Das kommt doch bei vielen Spielen vor, dass manche keine Probleme damit haben, andere aber wiederum es nicht zum Laufen bekommen. Bei einem so nachgefragten Titel wie Empire TW ist die Wahrscheinlichkeit größer, dass es dann bei mehreren nicht läuft.

Diejenigen, die E-TW zum Laufen bekommen, haben doch auch ihren Spaß damit, zumindest habe ich das in den unterschiedlichen Foren gelesen.


----------



## jaruca (24. März 2009)

So jetzt noch meine Meinung

Spiel läuft flüssig und stabil bei mir. lediglich bei der Installation zickte es rum. Bin aber insgesamt enttäuscht. Nach den Vorgängern und der hohen Wertung habe ich Innovationen und Spielspass erwartet. Aber auf Grund der Schlechten Ki (habe bis jetzt auf normal und schwer gespielt, nach wenigen Runden ist man schon unangefochten) und der Eintönigkeit macht es nach 5-20 Spielstunden keinen Spass mehr. Einerseits bietet es nicht viele Taktische Möglichkeiten (Forschung ist erst weit fortgeschritten wenn so und so alles egal ist), Schauplätze sind Eintönig und es gab in keiner Situation das Gefühl von jetzt wird es knapp... Hätte lieber die alten Teile weiterspielen sollen. Eine verbesserte Grafik bring nicht mehr Spielspass, die veränderungen sind nicht schlecht ändern aber nicht viel.
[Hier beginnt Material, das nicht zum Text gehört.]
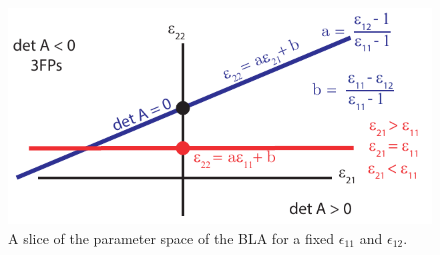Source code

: \documentclass{article} %
\theoremstyle{definition}
\theoremstyle{remark}
\begin{document}
\begin{figure}[H]
  \centering
  \includegraphics[width=\textwidth]{bla_parameter_space}
  \caption{A slice of the parameter space of the BLA for a fixed \(\epsilon_{11}\) and \(\epsilon_{12}\). %
  }\label{fig:blaparameterspace}
\end{figure}
\end{document}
Für mich ein klarer Fehlkauf.


----------



## LordHotte (24. März 2009)

jaruca am 24.03.2009 15:24 schrieb:
			
		

> So jetzt noch meine Meinung
> 
> Spiel läuft flüssig und stabil bei mir. lediglich bei der Installation zickte es rum. Bin aber insgesamt enttäuscht. Nach den Vorgängern und der hohen Wertung habe ich Innovationen und Spielspass erwartet. Aber auf Grund der Schlechten Ki (habe bis jetzt auf normal und schwer gespielt, nach wenigen Runden ist man schon unangefochten) und der Eintönigkeit macht es nach 5-20 Spielstunden keinen Spass mehr. Einerseits bietet es nicht viele Taktische Möglichkeiten (Forschung ist erst weit fortgeschritten wenn so und so alles egal ist), Schauplätze sind Eintönig und es gab in keiner Situation das Gefühl von jetzt wird es knapp... Hätte lieber die alten Teile weiterspielen sollen. Eine verbesserte Grafik bring nicht mehr Spielspass, die veränderungen sind nicht schlecht ändern aber nicht viel. Für mich ein klarer Fehlkauf.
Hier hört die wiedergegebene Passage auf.